Created attachment 102512 [details] boot log System Environment: -------------------------- Platform: Broadwell Kernel: drm-intel-nightly/ed4d04defe2c6962efe8f4ba3587a8e69e06d2dd Bug detailed description: ------------------------- Clean boot system, it fails 3 in 5 cycles. It happens on Broadwell with -nightly and -fixes kernel. Run 5 cycles on -queued kernel, it works well. Reproduce steps: ------------------------- 1. clean boot system
Regression in the -fixes tree? Please bisect.
It also happens on BYT.
This issue exist on HSW, too.
Also what exactly is the failure mode? The boot log freezes at the second console takeover, so check you have: commit 1bb9e632a0aeee1121e652ee4dc80e5e6f14bcd2 Author: Daniel Vetter <daniel.vetter@ffwll.ch> Date: Tue Jul 8 10:02:43 2014 +0200 drm/i915: Only unbind vgacon, not other console drivers
(In reply to comment #4) > Also what exactly is the failure mode? The boot log freezes at the second > console takeover, so check you have: > > commit 1bb9e632a0aeee1121e652ee4dc80e5e6f14bcd2 > Author: Daniel Vetter <daniel.vetter@ffwll.ch> > Date: Tue Jul 8 10:02:43 2014 +0200 > > drm/i915: Only unbind vgacon, not other console drivers We have this commit.

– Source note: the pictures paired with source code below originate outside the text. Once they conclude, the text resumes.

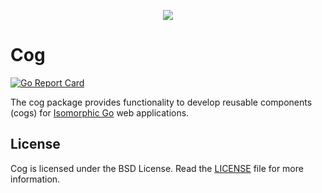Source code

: <p align="center"><a href="http://uxtoolkit.io" target="_blank"><img src="https://avatars3.githubusercontent.com/u/27899635?v=4&s=360"></a></p>

# Cog

[![Go Report Card](https://goreportcard.com/badge/github.com/uxtoolkit/cog)](https://goreportcard.com/report/github.com/uxtoolkit/cog)

The cog package provides functionality to develop reusable components (cogs) for [Isomorphic Go](http://isomorphicgo.org) web applications.

## License
Cog is licensed under the BSD License. Read the [LICENSE](https://github.com/uxtoolkit/cog/blob/master/LICENSE) file for more information.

==Bisect results== ---------------------------- Bisect shows: 01527b3127997ef6370d5ad4fa25d96847fbf12a is the first bad commit 01527b3127997ef6370d5ad4fa25d96847fbf12a is the first bad commit commit 01527b3127997ef6370d5ad4fa25d96847fbf12a Author: Clint Taylor <clinton.a.taylor@intel.com> Date: Mon Jul 7 13:01:46 2014 -0700 drm/i915/vlv: T12 eDP panel timing enforcement during reboot The panel power sequencer on vlv doesn't appear to accept changes to its T12 power down duration during warm reboots. This change forces a delay for warm reboots to the T12 panel timing as defined in the VBT table for the connected panel. Ver2: removed redundant pr_crit(), commented magic value for pp_div_reg Ver3: moved SYS_RESTART check earlier, new name for pp_div. Ver4: Minor issue changes Ver5: Move registration of reboot notifier to edp_connector_init, Added warning comment to handler about lack of PM notification.
Add details of this commit. commit 01527b3127997ef6370d5ad4fa25d96847fbf12a Author: Clint Taylor <clinton.a.taylor@intel.com> AuthorDate: Mon Jul 7 13:01:46 2014 -0700 Commit: Daniel Vetter <daniel.vetter@ffwll.ch> CommitDate: Wed Jul 9 09:52:14 2014 +0200
This patch is VLV specific - why would it be causing boot failures on other platforms?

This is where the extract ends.